Three-Year Safety and Efficacy of Vicriviroc, a CCR5 Antagonist, in HIV-1-Infected Treatment-Experienced Patients

Background: Vicriviroc, an investigational CCR5 antagonist, demonstrated short-term safety and antiretroviral activity. Methods: Phase 2, double-blind, randomized study of vicriviroc in treatment-experienced subjects with CCR5-using HIV-1. Vicriviroc (5, 10, or 15 mg) or placebo was added to a failing regimen with optimization of background antiretroviral medications at day 14. Subjects experiencing virologic failure and subjects completing 48 weeks were offered open-label vicriviroc. Results: One hundred eighteen subjects were randomized. Virologic failure (<1 log(10) decline in HIV-1 RNA >= 16 weeks postrandomization) occurred by week 48 in 24 of 28 (86%), 12 of 30 (40%), 8 of 30 (27%), 10 of 30 (33%) of subjects randomized to placebo, 5, 10, and 15 mg, respectively. Overall, 113 subjects received vicriviroc at randomization or after virologic failure, and 52 (46%) achieved HIV-1 RNA <50 copies per milliliter within 24 weeks. Through 3 years, 49% of those achieving suppression did not experience confirmed viral rebound. Dual or mixed-tropic HIV-1 was detected in 33 (29%).
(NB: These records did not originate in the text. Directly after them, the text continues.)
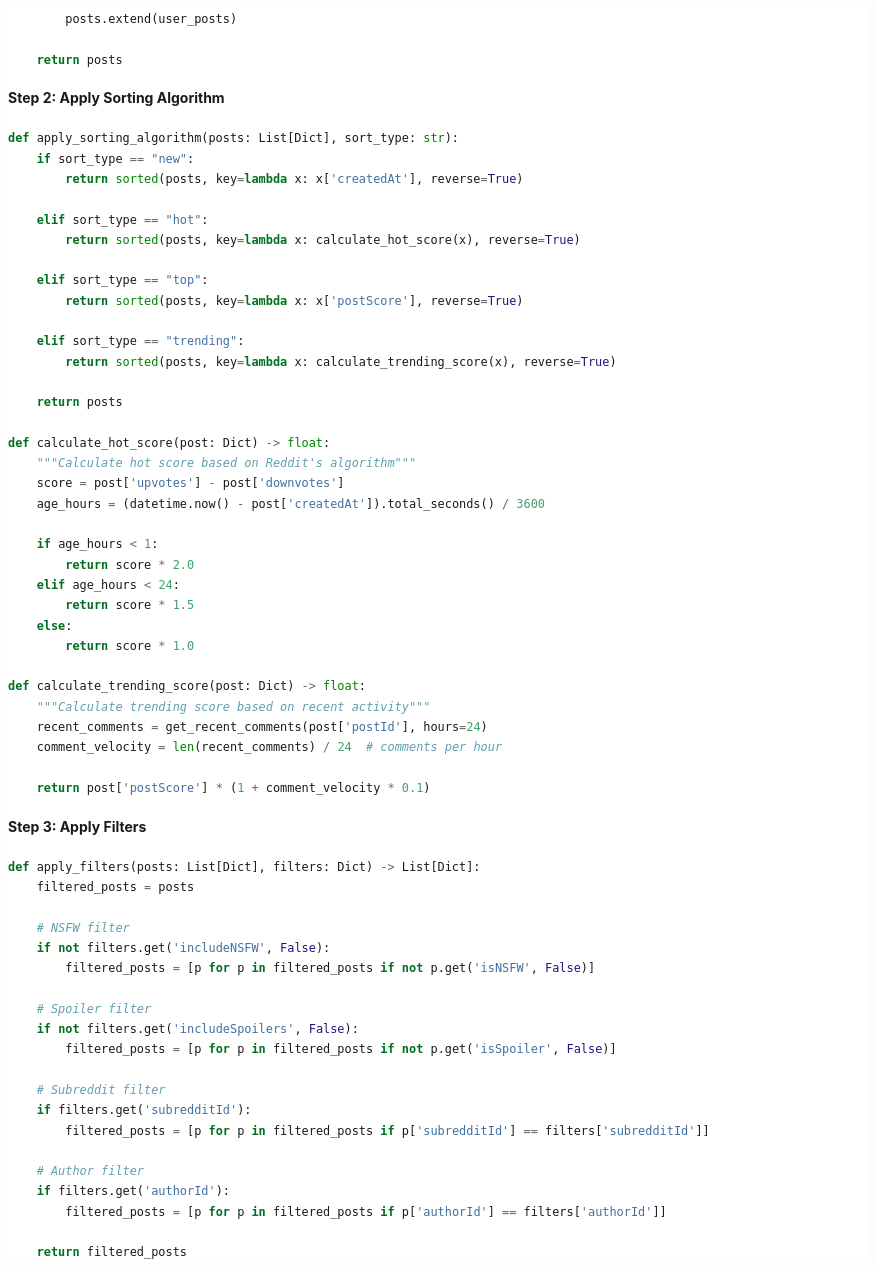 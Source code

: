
 ```python
        posts.extend(user_posts)
    
    return posts
```

#### **Step 2: Apply Sorting Algorithm**
```python
def apply_sorting_algorithm(posts: List[Dict], sort_type: str):
    if sort_type == "new":
        return sorted(posts, key=lambda x: x['createdAt'], reverse=True)
    
    elif sort_type == "hot":
        return sorted(posts, key=lambda x: calculate_hot_score(x), reverse=True)
    
    elif sort_type == "top":
        return sorted(posts, key=lambda x: x['postScore'], reverse=True)
    
    elif sort_type == "trending":
        return sorted(posts, key=lambda x: calculate_trending_score(x), reverse=True)
    
    return posts

def calculate_hot_score(post: Dict) -> float:
    """Calculate hot score based on Reddit's algorithm"""
    score = post['upvotes'] - post['downvotes']
    age_hours = (datetime.now() - post['createdAt']).total_seconds() / 3600
    
    if age_hours < 1:
        return score * 2.0
    elif age_hours < 24:
        return score * 1.5
    else:
        return score * 1.0

def calculate_trending_score(post: Dict) -> float:
    """Calculate trending score based on recent activity"""
    recent_comments = get_recent_comments(post['postId'], hours=24)
    comment_velocity = len(recent_comments) / 24  # comments per hour
    
    return post['postScore'] * (1 + comment_velocity * 0.1)
```

#### **Step 3: Apply Filters**
```python
def apply_filters(posts: List[Dict], filters: Dict) -> List[Dict]:
    filtered_posts = posts
    
    # NSFW filter
    if not filters.get('includeNSFW', False):
        filtered_posts = [p for p in filtered_posts if not p.get('isNSFW', False)]
    
    # Spoiler filter
    if not filters.get('includeSpoilers', False):
        filtered_posts = [p for p in filtered_posts if not p.get('isSpoiler', False)]
    
    # Subreddit filter
    if filters.get('subredditId'):
        filtered_posts = [p for p in filtered_posts if p['subredditId'] == filters['subredditId']]
    
    # Author filter
    if filters.get('authorId'):
        filtered_posts = [p for p in filtered_posts if p['authorId'] == filters['authorId']]
    
    return filtered_posts
``` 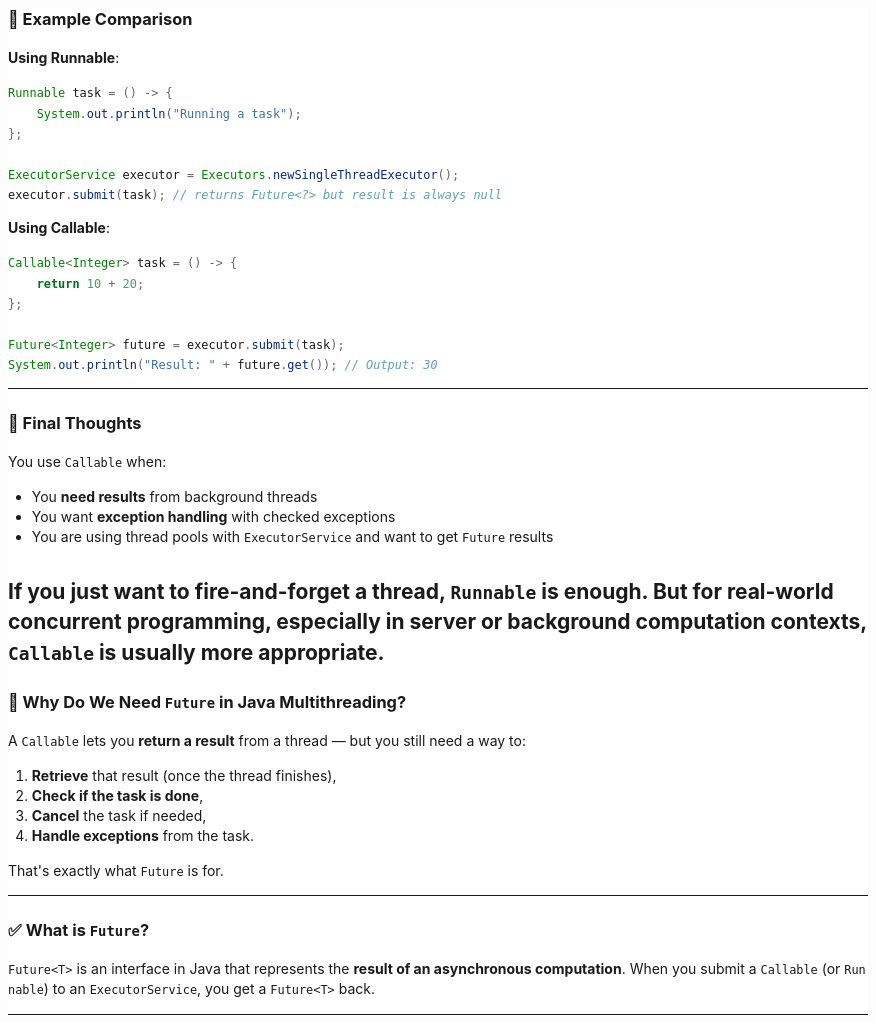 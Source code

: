 
### 🔧 Example Comparison

**Using Runnable**:

```java
Runnable task = () -> {
    System.out.println("Running a task");
};

ExecutorService executor = Executors.newSingleThreadExecutor();
executor.submit(task); // returns Future<?> but result is always null
```

**Using Callable**:

```java
Callable<Integer> task = () -> {
    return 10 + 20;
};

Future<Integer> future = executor.submit(task);
System.out.println("Result: " + future.get()); // Output: 30
```

---

### 🧠 Final Thoughts

You use `Callable` when:

* You **need results** from background threads
* You want **exception handling** with checked exceptions
* You are using thread pools with `ExecutorService` and want to get `Future` results

If you just want to **fire-and-forget** a thread, `Runnable` is enough. But for **real-world concurrent programming**, especially in server or background computation contexts, `Callable` is usually more appropriate.
---

### 🤔 Why Do We Need `Future` in Java Multithreading?

A `Callable` lets you **return a result** from a thread — but you still need a way to:

1. **Retrieve** that result (once the thread finishes),
2. **Check if the task is done**,
3. **Cancel** the task if needed,
4. **Handle exceptions** from the task.

That's exactly what `Future` is for.

---

### ✅ What is `Future`?

`Future<T>` is an interface in Java that represents the **result of an asynchronous computation**.
When you submit a `Callable` (or `Runnable`) to an `ExecutorService`, you get a `Future<T>` back.

---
Vicriviroc resistance (progressive decrease in maximal percentage inhibition on phenotypic testing) was detected in 6 subjects. Nine subjects discontinued vicriviroc due to adverse events. Conclusions: Vicriviroc seems safe and demonstrates sustained virologic suppression through 3 years of follow-up. Further trials of vicriviroc will establish its clinical utility for the treatment of HIV-1 infection.